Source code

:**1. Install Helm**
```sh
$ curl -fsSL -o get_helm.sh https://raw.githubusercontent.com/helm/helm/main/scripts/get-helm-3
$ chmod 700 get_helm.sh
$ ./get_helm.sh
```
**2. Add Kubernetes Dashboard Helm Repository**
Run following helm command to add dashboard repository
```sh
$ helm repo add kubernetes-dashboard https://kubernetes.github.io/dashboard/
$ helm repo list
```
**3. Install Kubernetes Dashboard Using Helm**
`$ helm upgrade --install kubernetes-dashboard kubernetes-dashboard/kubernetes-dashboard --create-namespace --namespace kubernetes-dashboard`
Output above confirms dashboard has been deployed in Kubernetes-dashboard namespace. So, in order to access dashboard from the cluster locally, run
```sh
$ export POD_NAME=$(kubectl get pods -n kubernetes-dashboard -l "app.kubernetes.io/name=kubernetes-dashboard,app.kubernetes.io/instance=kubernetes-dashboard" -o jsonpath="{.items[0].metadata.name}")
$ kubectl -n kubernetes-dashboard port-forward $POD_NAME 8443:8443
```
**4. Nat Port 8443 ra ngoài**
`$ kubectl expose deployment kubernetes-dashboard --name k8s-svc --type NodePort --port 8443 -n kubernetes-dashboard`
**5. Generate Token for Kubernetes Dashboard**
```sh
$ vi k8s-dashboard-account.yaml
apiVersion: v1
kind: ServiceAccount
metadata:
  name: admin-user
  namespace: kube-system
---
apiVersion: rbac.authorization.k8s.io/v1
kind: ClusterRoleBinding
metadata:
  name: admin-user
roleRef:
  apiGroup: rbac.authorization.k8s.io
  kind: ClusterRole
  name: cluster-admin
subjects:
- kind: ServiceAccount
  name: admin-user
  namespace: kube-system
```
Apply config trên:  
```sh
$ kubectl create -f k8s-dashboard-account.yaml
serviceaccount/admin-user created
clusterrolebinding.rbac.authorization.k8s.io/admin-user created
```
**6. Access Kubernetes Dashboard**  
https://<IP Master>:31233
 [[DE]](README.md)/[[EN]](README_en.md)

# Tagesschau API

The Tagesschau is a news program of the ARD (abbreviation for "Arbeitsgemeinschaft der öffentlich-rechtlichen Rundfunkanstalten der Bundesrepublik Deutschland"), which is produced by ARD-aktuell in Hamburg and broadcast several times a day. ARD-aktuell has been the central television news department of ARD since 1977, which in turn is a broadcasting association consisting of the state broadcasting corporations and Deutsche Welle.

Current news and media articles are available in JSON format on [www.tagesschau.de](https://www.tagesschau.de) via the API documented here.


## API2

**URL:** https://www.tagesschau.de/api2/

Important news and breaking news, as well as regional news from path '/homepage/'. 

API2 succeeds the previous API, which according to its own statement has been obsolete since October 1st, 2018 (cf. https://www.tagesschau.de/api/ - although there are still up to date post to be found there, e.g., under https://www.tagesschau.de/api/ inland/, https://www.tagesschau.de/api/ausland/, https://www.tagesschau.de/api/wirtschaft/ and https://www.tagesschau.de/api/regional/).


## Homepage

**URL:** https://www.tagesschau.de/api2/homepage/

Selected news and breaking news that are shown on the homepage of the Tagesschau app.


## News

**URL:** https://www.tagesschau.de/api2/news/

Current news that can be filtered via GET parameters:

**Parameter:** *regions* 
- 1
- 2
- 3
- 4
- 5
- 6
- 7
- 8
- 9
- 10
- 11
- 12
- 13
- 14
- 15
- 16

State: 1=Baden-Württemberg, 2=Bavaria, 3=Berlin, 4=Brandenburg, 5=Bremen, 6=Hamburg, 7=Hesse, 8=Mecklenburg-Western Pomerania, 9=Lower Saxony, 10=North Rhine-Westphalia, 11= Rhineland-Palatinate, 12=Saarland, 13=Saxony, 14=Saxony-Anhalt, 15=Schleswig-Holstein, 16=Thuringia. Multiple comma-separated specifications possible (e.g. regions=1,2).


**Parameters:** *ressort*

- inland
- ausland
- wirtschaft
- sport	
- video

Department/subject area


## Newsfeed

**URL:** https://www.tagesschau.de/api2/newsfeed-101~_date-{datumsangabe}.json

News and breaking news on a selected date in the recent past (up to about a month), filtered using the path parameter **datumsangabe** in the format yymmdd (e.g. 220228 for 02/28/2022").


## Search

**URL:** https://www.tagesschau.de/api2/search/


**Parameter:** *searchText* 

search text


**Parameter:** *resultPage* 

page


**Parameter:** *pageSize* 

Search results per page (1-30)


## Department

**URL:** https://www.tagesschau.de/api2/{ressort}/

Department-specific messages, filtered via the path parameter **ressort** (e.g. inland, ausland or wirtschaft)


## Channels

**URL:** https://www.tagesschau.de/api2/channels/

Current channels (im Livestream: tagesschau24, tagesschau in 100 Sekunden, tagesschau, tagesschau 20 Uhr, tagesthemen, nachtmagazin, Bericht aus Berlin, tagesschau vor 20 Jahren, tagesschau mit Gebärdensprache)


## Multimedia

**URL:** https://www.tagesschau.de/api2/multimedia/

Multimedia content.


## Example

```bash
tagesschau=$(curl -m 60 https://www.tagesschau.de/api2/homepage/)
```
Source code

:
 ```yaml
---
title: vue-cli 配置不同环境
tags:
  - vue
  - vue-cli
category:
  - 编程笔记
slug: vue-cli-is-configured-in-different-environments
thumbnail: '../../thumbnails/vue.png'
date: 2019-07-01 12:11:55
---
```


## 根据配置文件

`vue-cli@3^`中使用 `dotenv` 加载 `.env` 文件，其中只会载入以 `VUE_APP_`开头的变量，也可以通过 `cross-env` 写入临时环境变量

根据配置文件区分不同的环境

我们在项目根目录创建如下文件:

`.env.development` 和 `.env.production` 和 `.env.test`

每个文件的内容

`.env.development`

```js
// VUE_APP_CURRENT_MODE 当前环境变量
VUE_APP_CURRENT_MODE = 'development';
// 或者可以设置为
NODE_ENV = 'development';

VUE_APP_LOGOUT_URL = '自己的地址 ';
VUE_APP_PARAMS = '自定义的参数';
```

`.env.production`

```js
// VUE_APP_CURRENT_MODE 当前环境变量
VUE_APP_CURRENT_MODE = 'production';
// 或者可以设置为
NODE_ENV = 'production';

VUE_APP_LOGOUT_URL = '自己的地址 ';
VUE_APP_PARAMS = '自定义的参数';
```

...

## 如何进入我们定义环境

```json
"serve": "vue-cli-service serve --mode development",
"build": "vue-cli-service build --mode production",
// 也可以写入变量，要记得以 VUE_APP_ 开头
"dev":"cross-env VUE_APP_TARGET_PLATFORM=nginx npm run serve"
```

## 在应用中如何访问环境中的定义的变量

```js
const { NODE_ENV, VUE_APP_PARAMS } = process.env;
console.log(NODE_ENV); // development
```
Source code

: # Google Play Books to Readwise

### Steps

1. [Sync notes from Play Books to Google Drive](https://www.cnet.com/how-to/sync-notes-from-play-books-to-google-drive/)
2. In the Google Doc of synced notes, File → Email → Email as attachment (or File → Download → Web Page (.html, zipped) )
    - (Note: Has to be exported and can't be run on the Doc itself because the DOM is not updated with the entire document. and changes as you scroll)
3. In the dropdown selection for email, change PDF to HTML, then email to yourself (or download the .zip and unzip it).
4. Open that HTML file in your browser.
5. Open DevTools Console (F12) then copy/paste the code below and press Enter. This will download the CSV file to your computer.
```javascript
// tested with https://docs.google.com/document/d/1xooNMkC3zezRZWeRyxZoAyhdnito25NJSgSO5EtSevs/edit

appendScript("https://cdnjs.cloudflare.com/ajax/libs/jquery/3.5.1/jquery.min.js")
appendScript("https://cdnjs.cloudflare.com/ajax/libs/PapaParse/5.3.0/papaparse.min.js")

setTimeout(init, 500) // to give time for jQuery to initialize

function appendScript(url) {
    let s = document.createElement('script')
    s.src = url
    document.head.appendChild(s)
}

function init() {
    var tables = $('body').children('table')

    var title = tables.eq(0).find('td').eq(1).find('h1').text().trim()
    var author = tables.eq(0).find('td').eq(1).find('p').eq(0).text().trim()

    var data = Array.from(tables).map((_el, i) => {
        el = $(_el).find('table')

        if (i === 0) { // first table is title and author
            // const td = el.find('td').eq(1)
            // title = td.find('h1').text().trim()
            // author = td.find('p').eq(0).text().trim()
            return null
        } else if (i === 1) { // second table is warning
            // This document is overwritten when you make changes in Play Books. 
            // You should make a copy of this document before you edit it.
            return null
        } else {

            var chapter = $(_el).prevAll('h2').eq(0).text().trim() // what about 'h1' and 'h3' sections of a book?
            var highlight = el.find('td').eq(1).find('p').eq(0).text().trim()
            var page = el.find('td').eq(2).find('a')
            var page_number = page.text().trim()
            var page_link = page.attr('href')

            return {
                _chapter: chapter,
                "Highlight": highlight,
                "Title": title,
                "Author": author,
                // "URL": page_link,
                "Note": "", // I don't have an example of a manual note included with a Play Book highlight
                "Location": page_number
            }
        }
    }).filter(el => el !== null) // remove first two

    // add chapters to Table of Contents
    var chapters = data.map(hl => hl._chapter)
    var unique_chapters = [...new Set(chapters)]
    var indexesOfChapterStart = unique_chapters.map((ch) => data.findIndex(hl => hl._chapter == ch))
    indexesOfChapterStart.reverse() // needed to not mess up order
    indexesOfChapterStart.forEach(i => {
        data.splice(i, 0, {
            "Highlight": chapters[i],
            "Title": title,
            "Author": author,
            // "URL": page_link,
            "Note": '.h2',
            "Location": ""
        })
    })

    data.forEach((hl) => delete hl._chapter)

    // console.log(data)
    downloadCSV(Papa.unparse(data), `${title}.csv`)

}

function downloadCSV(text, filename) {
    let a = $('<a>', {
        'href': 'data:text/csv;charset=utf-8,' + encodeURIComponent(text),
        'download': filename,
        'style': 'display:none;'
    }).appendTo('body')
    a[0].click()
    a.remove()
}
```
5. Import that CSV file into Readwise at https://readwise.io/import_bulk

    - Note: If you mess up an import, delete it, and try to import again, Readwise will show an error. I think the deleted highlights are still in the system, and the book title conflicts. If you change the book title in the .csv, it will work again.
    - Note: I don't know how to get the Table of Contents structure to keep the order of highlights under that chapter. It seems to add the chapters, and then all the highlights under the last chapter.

--

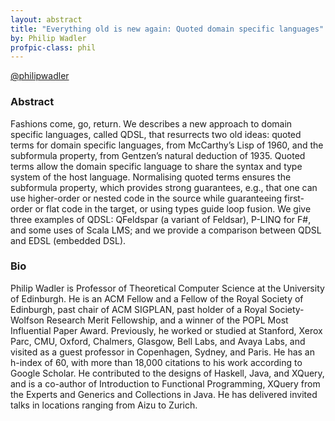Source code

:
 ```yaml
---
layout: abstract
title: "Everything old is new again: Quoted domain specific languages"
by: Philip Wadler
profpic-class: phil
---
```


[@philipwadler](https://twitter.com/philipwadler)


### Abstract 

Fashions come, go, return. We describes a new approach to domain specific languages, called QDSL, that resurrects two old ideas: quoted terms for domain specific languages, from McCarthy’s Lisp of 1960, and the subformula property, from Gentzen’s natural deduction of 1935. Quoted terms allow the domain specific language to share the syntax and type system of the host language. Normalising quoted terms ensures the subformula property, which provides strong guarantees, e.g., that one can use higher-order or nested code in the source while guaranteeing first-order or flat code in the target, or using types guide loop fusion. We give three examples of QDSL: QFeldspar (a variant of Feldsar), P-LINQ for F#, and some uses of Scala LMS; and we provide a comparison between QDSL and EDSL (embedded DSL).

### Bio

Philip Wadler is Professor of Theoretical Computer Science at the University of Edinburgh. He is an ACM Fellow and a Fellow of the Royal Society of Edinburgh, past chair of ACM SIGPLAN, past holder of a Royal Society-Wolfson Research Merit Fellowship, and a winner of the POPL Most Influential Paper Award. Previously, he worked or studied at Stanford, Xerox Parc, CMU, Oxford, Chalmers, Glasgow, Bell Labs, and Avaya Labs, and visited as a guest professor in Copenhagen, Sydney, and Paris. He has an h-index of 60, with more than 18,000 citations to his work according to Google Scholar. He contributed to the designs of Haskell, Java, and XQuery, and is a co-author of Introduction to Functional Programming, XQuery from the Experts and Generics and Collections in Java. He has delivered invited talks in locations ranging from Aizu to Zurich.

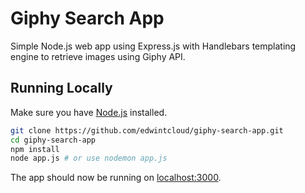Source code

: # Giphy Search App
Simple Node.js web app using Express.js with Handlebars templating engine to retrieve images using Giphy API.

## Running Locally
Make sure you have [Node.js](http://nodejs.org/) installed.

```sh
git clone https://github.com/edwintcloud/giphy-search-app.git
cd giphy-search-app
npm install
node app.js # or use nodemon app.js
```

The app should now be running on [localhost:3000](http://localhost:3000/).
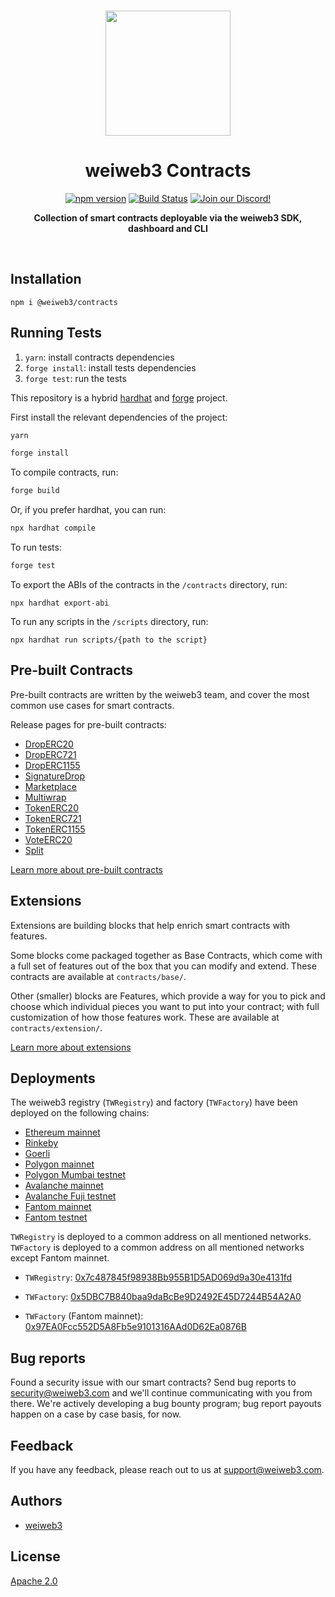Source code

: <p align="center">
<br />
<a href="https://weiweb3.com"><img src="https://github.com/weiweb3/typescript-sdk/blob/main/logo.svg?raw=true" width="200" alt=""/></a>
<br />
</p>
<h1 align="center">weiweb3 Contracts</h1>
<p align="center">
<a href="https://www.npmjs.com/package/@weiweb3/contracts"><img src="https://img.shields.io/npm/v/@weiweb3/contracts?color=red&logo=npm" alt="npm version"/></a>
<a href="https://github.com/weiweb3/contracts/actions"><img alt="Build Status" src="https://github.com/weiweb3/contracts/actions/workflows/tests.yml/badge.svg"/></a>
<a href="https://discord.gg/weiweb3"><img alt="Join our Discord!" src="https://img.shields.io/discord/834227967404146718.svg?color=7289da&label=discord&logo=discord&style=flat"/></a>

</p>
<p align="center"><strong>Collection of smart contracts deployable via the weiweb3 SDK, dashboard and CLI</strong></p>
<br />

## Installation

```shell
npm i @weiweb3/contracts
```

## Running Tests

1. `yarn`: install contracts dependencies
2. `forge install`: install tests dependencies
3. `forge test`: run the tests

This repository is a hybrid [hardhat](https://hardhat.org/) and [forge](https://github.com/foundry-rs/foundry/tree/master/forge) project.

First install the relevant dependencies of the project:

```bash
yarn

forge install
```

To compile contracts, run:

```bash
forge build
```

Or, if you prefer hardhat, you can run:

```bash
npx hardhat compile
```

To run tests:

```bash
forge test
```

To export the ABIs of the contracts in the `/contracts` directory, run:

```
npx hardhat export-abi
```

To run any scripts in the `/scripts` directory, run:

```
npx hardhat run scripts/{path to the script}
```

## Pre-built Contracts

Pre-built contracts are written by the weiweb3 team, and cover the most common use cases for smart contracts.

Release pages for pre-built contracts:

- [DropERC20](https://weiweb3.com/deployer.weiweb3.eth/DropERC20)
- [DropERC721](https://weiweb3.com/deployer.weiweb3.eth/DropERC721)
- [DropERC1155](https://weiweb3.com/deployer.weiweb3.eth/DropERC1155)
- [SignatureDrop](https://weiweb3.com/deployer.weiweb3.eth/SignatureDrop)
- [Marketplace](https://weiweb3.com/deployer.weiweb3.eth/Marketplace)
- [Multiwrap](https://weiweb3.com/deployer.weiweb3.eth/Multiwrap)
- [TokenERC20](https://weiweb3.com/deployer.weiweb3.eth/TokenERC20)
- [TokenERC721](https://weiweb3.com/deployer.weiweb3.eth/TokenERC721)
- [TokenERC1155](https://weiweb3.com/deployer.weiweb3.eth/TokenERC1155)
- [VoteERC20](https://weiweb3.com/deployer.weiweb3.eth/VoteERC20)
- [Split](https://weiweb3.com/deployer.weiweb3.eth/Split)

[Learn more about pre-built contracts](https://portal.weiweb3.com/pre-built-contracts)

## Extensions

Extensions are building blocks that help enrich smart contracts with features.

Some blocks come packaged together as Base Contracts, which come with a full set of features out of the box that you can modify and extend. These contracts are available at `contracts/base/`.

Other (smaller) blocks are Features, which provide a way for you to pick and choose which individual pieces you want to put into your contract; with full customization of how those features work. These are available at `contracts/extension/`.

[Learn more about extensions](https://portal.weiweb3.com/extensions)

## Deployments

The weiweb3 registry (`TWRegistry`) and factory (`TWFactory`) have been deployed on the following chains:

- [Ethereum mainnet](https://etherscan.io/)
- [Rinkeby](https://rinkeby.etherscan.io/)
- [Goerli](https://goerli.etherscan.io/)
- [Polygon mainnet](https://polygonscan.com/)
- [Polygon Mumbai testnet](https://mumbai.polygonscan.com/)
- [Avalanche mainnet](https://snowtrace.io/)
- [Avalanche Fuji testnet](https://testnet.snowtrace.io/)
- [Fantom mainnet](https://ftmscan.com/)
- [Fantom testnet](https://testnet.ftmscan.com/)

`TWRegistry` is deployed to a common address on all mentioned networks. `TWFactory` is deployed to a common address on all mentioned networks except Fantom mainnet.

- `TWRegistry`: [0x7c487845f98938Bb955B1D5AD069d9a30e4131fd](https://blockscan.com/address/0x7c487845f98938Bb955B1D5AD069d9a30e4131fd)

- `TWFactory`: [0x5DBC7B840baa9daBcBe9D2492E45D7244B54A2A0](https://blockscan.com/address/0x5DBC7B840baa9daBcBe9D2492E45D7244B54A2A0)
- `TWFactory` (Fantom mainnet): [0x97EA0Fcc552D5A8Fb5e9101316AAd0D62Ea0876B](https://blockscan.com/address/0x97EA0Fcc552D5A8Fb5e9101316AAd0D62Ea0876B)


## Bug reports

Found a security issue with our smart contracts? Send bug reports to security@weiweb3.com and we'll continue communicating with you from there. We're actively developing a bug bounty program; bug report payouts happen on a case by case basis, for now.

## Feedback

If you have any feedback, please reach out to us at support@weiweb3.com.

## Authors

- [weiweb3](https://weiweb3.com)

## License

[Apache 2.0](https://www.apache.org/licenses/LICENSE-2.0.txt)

(Goal of the exercise) From the material above, copy exactly the lines between the line holding "## 如何进入我们定义环境" and the line holding "2. In the Google", inclusive, and only those.

(Answer section)
## 如何进入我们定义环境

```json
"serve": "vue-cli-service serve --mode development",
"build": "vue-cli-service build --mode production",
// 也可以写入变量，要记得以 VUE_APP_ 开头
"dev":"cross-env VUE_APP_TARGET_PLATFORM=nginx npm run serve"
```

## 在应用中如何访问环境中的定义的变量

```js
const { NODE_ENV, VUE_APP_PARAMS } = process.env;
console.log(NODE_ENV); // development
```
Source code

: # Google Play Books to Readwise

### Steps

1. [Sync notes from Play Books to Google Drive](https://www.cnet.com/how-to/sync-notes-from-play-books-to-google-drive/)
2. In the Google Doc of synced notes, File → Email → Email as attachment (or File → Download → Web Page (.html, zipped) )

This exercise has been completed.